Help for package STCYP

Title:

Spatio-Temporal Crop Yield Prediction

Version:

1.0.0

Description:

Provides crop yield and meteorological data for Ontario, Canada. Includes functions for fitting and predicting data using spatio-temporal models, as well as tools for visualizing the results.

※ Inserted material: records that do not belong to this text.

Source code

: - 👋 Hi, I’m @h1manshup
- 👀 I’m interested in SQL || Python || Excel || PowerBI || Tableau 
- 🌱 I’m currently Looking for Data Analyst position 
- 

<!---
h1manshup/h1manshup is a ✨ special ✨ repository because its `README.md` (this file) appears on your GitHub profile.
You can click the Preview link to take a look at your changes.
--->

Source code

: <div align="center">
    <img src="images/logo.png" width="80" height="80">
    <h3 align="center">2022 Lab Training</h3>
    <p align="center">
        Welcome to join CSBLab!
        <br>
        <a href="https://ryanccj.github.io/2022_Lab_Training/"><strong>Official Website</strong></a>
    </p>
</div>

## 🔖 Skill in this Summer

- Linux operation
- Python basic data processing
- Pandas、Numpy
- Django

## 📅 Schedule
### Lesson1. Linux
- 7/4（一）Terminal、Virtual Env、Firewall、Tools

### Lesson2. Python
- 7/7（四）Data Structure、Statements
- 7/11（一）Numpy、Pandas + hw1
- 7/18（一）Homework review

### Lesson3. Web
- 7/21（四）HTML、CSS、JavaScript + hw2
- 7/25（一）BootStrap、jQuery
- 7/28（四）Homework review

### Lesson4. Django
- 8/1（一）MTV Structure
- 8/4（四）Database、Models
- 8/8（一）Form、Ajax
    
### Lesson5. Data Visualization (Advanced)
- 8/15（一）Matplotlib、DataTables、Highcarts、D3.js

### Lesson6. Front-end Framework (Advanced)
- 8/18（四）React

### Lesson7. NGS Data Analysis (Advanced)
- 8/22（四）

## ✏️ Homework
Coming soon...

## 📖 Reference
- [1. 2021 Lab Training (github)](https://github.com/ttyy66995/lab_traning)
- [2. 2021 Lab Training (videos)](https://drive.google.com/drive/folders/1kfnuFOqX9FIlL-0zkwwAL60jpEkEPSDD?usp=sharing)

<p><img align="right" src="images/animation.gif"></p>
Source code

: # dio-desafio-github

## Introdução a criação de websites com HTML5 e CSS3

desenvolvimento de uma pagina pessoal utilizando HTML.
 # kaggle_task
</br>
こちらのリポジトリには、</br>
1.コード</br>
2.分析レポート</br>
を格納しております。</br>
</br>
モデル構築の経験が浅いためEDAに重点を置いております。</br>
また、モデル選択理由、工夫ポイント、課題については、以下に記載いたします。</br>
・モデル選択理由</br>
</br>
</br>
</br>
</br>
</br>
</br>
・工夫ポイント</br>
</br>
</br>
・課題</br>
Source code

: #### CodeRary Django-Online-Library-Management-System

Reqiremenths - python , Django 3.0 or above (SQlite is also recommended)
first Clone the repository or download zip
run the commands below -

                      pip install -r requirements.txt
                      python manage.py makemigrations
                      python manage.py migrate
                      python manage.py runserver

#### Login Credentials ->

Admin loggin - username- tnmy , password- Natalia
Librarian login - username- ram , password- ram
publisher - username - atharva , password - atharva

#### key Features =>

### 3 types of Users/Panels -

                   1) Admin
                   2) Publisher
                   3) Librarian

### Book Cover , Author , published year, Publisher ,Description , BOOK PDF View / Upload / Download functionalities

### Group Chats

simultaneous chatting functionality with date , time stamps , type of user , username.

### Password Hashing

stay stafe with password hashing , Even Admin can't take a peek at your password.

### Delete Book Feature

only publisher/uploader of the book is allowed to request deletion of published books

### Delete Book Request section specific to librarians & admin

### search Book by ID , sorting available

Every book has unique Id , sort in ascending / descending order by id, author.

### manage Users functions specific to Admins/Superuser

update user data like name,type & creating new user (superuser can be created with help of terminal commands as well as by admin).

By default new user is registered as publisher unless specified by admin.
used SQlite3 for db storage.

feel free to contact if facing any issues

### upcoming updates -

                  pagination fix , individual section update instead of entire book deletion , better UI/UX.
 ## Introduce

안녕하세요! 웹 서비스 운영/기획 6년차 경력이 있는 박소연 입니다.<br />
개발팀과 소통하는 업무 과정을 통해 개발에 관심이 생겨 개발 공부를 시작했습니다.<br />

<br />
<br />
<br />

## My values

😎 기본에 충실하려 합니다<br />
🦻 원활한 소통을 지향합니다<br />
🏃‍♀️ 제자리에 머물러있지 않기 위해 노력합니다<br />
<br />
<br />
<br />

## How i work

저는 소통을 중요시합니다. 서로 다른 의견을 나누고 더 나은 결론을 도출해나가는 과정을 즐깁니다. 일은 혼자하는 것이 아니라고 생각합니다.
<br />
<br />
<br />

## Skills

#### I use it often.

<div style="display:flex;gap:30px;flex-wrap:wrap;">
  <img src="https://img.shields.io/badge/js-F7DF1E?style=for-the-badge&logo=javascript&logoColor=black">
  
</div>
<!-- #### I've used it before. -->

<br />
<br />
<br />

The package builds upon existing R packages, including 'copula' (Hofert et al., 2025) <doi:10.32614/CRAN.package.copula>, and 'bsts' (Scott, 2024) <doi:10.32614/CRAN.package.bsts>.

License:

MIT + file LICENSE

Encoding:

UTF-8

RoxygenNote:

7.3.2

Imports:

bsts, copula, ggplot2, grDevices, rootSolve, stats

Depends:

R (≥ 4.0.0)

LazyData:

true

LazyDataCompression:

Suggests:

knitr, rmarkdown, testthat (≥ 3.0.0),

VignetteBuilder:

knitr

Config/testthat/edition:

NeedsCompilation:

Packaged:

2025-09-04 20:18:48 UTC; liyongkun

Author:

Marie Michaelides [aut], Mélina Mailhot [aut], Yongkun Li [aut, cre]

Maintainer:

Yongkun Li <yongkun.li@concordia.ca>

Repository:

CRAN

Date/Publication:

2025-09-09 14:40:23 UTC

Compute Gumbel Copula Parameter from Kendall's Tau

Description

Computes the Gumbel-Hougaard copula dependence parameter based on Kendall's tau.

Usage

GH.theta(tau)

Arguments

tau

Numeric, Kendall's tau correlation coefficient.

Value

Numeric, estimated Gumbel copula parameter.

Examples

GH.theta(mean(cor(cbind(u[[1]], u[[2]], u[[3]]), method = "kendall")))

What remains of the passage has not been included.